Rode fluwelen mijten, leden van de familie Trombodiidae, zijn enkele van de grootste en meest opvallende leden van de geleedpotigen geclassificeerd als mijten. Familieleden van spinnen, volwassen mijten hebben acht poten en zijn er duizenden soorten. De meeste mijten zijn zo klein dat je nooit merken hen en de noodzaak van een microscoop om ze te zien goed.
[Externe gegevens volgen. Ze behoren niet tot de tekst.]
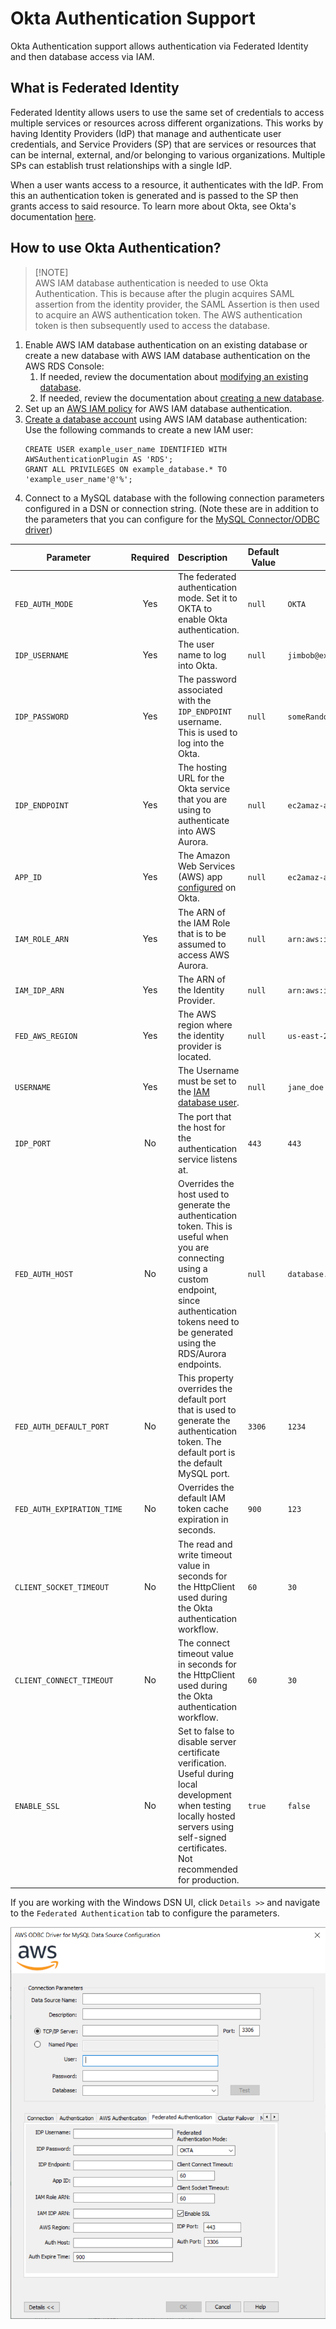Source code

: # Okta Authentication Support

Okta Authentication support allows authentication via Federated Identity and then database access via IAM.

## What is Federated Identity

Federated Identity allows users to use the same set of credentials to access multiple services or resources across different organizations. This works by having Identity Providers (IdP) that manage and authenticate user credentials, and Service Providers (SP) that are services or resources that can be internal, external, and/or belonging to various organizations. Multiple SPs can establish trust relationships with a single IdP.

When a user wants access to a resource, it authenticates with the IdP. From this an authentication token is generated and is passed to the SP then grants access to said resource. To learn more about Okta, see Okta's documentation [here](https://help.okta.com/en-us/content/topics/apps/apps-about-saml.htm).

## How to use Okta Authentication?

> [!NOTE]\
> AWS IAM database authentication is needed to use Okta Authentication. This is because after the plugin acquires SAML assertion from the identity provider, the SAML Assertion is then used to acquire an AWS authentication token. The AWS authentication token is then subsequently used to access the database.

1. Enable AWS IAM database authentication on an existing database or create a new database with AWS IAM database authentication on the AWS RDS Console:
    1. If needed, review the documentation about [modifying an existing database](https://docs.aws.amazon.com/AmazonRDS/latest/UserGuide/Overview.DBInstance.Modifying.html).
    2. If needed, review the documentation about [creating a new database](https://docs.aws.amazon.com/AmazonRDS/latest/UserGuide/USER_CreateDBInstance.html).
2. Set up an [AWS IAM policy](https://docs.aws.amazon.com/AmazonRDS/latest/UserGuide/UsingWithRDS.IAMDBAuth.IAMPolicy.html) for AWS IAM database authentication.
3. [Create a database account](https://docs.aws.amazon.com/AmazonRDS/latest/UserGuide/UsingWithRDS.IAMDBAuth.DBAccounts.html) using AWS IAM database authentication:
   Use the following commands to create a new IAM user:<br>
   ```mysql
   CREATE USER example_user_name IDENTIFIED WITH AWSAuthenticationPlugin AS 'RDS';
   GRANT ALL PRIVILEGES ON example_database.* TO 'example_user_name'@'%';
   ```
4. Connect to a MySQL database with the following connection parameters configured in a DSN or connection string. (Note these are in addition to the parameters that you can configure for the [MySQL Connector/ODBC driver](https://dev.mysql.com/doc/connector-odbc/en/connector-odbc-configuration-connection-parameters.html))

| Parameter                | Required | Description                                                                                                                                                                                                    | Default Value | Example Value                                          |
|--------------------------|:--------:|:---------------------------------------------------------------------------------------------------------------------------------------------------------------------------------------------------------------|---------------|--------------------------------------------------------|
| `FED_AUTH_MODE`          |   Yes    | The federated authentication mode. Set it to OKTA to enable Okta authentication.                                                                                                                               | `null`        | `OKTA`                                                 |
| `IDP_USERNAME`           |   Yes    | The user name to log into Okta.                                                                                                                                                                                | `null`        | `jimbob@example.com`                                   |
| `IDP_PASSWORD`           |   Yes    | The password associated with the `IDP_ENDPOINT` username. This is used to log into the Okta.                                                                                                                   | `null`        | `someRandomPassword`                                   |
| `IDP_ENDPOINT`           |   Yes    | The hosting URL for the Okta service that you are using to authenticate into AWS Aurora.                                                                                                                       | `null`        | `ec2amaz-ab3cdef.example.com`                          |
| `APP_ID`                 |   Yes    | The Amazon Web Services (AWS) app [configured](https://help.okta.com/en-us/content/topics/deploymentguides/aws/aws-configure-aws-app.htm) on Okta.                                                             | `null`        | `ec2amaz-ab3cdef.example.com`                          |
| `IAM_ROLE_ARN`           |   Yes    | The ARN of the IAM Role that is to be assumed to access AWS Aurora.                                                                                                                                            | `null`        | `arn:aws:iam::123456789012:role/adfs_example_iam_role` |
| `IAM_IDP_ARN`            |   Yes    | The ARN of the Identity Provider.                                                                                                                                                                              | `null`        | `arn:aws:iam::123456789012:saml-provider/adfs_example` |
| `FED_AWS_REGION`         |   Yes    | The AWS region where the identity provider is located.                                                                                                                                                         | `null`        | `us-east-2`                                            |
| `USERNAME`               |   Yes    | The Username must be set to the [IAM database user](https://docs.aws.amazon.com/AmazonRDS/latest/UserGuide/UsingWithRDS.IAMDBAuth.html).                                                                       | `null`        | `jane_doe`                                             |
| `IDP_PORT`               |    No    | The port that the host for the authentication service listens at.                                                                                                                                              | `443`         | `443`                                                  |
| `FED_AUTH_HOST`          |    No    | Overrides the host used to generate the authentication token. This is useful when you are connecting using a custom endpoint, since authentication tokens need to be generated using the RDS/Aurora endpoints. | `null`        | `database.cluster-hash.region.rds.amazonaws.com`       |
| `FED_AUTH_DEFAULT_PORT`  |    No    | This property overrides the default port that is used to generate the authentication token. The default port is the default MySQL port.                                                                        | `3306`        | `1234`                                                 |
| `FED_AUTH_EXPIRATION_TIME`|    No    | Overrides the default IAM token cache expiration in seconds.                                                                                                                                                   | `900`         | `123`                                                  |
| `CLIENT_SOCKET_TIMEOUT`  |    No    | The read and write timeout value in seconds for the HttpClient used during the Okta authentication workflow.                                                                                                   | `60`          | `30`                                                   |
| `CLIENT_CONNECT_TIMEOUT` |    No    | The connect timeout value in seconds for the HttpClient used during the Okta authentication workflow.                                                                                                          | `60`          | `30`                                                   |
| `ENABLE_SSL`             |    No    | Set to false to disable server certificate verification. Useful during local development when testing locally hosted servers using self-signed certificates. Not recommended for production.                   | `true`        | `false`                                                |

If you are working with the Windows DSN UI, click `Details >>` and navigate to the `Federated Authentication` tab to configure the parameters.

![sample_okta_dsn](../images/sample_okta_dsn.png)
Niet zo de fluwelen mijten, die ongeveer 1/3 inch lang. Ze leven in de bodem, zand en strooisel en niet schadelijk zijn voor planten op geen enkele manier.
Volwassen Velvet mijten
Zoekt u volwassen fluweel mijten na een winter of voorjaar regen. De gigantische rode fluwelen mijten (Dinothrombium pandorae) voortkomen uit holen in het zand voor een paar uur na de regen. Hun opkomst samenvalt met de gevleugelde vlucht van hun prooi: termieten. Na de paring, de termieten vallen en losmaken van hun vleugels. De reus fluweel mijten doorboren de termieten met hun mond zuigen-piercing delen. Volwassen mijten zijn alleen gezien voor een paar uur per jaar. Na het voeding en paring, ingraven ze terug in het zand. Andere soorten fluweel mijt voeden zich met allerlei insecten en insecten eieren. Meeste fluweel mijten verteren allermeest hun leven in de bodem, humus, mos of zand, opkomende om te zoeken naar hosts, prooi of mates.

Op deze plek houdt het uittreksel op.